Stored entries

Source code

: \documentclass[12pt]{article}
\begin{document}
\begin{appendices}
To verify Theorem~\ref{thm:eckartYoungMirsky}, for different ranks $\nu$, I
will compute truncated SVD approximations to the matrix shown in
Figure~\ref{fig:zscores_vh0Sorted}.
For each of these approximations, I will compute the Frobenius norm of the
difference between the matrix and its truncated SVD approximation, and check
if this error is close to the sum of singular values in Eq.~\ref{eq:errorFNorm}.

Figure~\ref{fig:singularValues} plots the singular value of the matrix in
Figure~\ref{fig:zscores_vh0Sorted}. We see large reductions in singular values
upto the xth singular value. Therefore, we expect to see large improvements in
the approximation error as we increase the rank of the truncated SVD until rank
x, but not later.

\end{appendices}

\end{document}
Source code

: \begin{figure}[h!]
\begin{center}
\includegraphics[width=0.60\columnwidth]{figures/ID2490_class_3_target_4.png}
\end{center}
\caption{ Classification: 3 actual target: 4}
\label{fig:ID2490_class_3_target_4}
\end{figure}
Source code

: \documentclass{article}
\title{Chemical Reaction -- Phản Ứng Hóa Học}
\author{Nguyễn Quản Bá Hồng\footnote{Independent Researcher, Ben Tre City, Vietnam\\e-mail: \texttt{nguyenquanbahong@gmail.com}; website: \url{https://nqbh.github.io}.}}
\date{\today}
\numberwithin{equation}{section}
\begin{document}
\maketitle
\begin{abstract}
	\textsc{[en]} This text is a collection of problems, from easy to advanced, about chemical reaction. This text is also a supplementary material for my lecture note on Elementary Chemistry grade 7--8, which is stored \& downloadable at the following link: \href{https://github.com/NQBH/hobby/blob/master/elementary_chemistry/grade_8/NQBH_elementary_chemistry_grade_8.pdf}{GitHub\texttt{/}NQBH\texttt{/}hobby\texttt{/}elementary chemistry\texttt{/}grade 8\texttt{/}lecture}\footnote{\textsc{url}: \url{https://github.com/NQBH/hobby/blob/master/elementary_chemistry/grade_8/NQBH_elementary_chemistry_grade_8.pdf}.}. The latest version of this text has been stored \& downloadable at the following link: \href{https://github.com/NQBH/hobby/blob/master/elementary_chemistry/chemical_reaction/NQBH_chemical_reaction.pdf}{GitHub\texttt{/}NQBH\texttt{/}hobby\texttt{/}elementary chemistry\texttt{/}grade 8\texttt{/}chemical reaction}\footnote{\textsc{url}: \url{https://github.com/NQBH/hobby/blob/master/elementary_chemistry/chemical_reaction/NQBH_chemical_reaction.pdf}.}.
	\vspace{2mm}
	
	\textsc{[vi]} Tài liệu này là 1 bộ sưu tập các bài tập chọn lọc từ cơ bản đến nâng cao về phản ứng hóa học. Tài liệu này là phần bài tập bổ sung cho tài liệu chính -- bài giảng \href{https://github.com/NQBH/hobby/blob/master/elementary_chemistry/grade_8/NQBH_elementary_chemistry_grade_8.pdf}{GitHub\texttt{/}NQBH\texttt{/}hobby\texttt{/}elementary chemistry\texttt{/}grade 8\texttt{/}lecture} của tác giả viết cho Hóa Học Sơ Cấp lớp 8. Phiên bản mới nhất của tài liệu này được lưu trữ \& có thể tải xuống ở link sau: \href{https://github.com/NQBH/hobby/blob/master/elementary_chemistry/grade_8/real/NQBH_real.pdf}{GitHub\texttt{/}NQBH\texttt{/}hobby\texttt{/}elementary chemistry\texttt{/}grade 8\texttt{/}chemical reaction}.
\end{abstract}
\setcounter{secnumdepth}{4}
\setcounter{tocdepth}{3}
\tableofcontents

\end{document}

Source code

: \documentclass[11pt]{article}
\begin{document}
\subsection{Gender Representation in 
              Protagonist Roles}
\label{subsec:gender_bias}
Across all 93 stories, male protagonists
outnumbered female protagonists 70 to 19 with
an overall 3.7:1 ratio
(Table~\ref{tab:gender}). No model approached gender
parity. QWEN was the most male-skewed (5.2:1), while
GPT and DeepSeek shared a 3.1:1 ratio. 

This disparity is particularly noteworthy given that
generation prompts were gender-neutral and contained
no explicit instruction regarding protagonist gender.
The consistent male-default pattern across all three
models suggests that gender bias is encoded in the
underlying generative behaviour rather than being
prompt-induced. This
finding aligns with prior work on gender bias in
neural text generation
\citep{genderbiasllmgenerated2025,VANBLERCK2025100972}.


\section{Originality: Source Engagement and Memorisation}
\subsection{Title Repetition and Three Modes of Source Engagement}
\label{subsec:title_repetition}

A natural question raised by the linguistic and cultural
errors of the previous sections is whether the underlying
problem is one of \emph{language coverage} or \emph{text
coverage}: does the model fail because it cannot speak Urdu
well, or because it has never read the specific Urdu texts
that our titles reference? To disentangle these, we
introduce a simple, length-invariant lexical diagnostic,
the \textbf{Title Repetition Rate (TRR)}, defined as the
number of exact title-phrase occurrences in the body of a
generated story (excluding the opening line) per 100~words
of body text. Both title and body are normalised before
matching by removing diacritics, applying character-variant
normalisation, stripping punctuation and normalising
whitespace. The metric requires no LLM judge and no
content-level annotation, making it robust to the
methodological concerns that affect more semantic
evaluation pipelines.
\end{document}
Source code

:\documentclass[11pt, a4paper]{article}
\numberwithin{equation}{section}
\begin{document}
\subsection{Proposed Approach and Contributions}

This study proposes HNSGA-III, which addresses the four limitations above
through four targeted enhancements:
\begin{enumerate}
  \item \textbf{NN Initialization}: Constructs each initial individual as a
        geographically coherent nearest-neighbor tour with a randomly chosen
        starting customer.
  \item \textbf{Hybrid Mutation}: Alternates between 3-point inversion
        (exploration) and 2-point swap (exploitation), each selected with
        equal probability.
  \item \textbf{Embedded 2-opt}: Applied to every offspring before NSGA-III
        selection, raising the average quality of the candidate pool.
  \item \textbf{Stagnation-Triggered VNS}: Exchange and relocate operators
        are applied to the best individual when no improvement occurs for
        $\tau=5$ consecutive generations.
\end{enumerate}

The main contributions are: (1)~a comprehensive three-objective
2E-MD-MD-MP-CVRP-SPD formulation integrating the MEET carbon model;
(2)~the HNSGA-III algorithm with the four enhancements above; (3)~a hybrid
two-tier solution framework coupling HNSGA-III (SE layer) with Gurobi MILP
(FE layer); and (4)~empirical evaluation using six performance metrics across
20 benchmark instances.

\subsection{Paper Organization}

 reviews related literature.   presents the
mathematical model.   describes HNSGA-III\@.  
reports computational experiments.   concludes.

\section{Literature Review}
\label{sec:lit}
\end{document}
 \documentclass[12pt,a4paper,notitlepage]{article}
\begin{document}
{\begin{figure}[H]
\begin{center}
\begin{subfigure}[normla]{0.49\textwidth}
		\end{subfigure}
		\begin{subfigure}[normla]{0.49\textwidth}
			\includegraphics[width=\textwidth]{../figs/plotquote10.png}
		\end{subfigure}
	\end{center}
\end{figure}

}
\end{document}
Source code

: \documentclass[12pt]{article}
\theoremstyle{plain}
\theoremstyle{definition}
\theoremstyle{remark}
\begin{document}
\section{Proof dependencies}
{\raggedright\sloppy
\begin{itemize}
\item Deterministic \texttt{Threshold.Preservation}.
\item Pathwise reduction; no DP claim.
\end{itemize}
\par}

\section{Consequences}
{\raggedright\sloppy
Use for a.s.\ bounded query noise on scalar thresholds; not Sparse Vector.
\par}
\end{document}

What needs to be done
Each line above with the string "setcounter" in it should be located and copied.

Reply to the exercise
\setcounter{secnumdepth}{4}
\setcounter{tocdepth}{3}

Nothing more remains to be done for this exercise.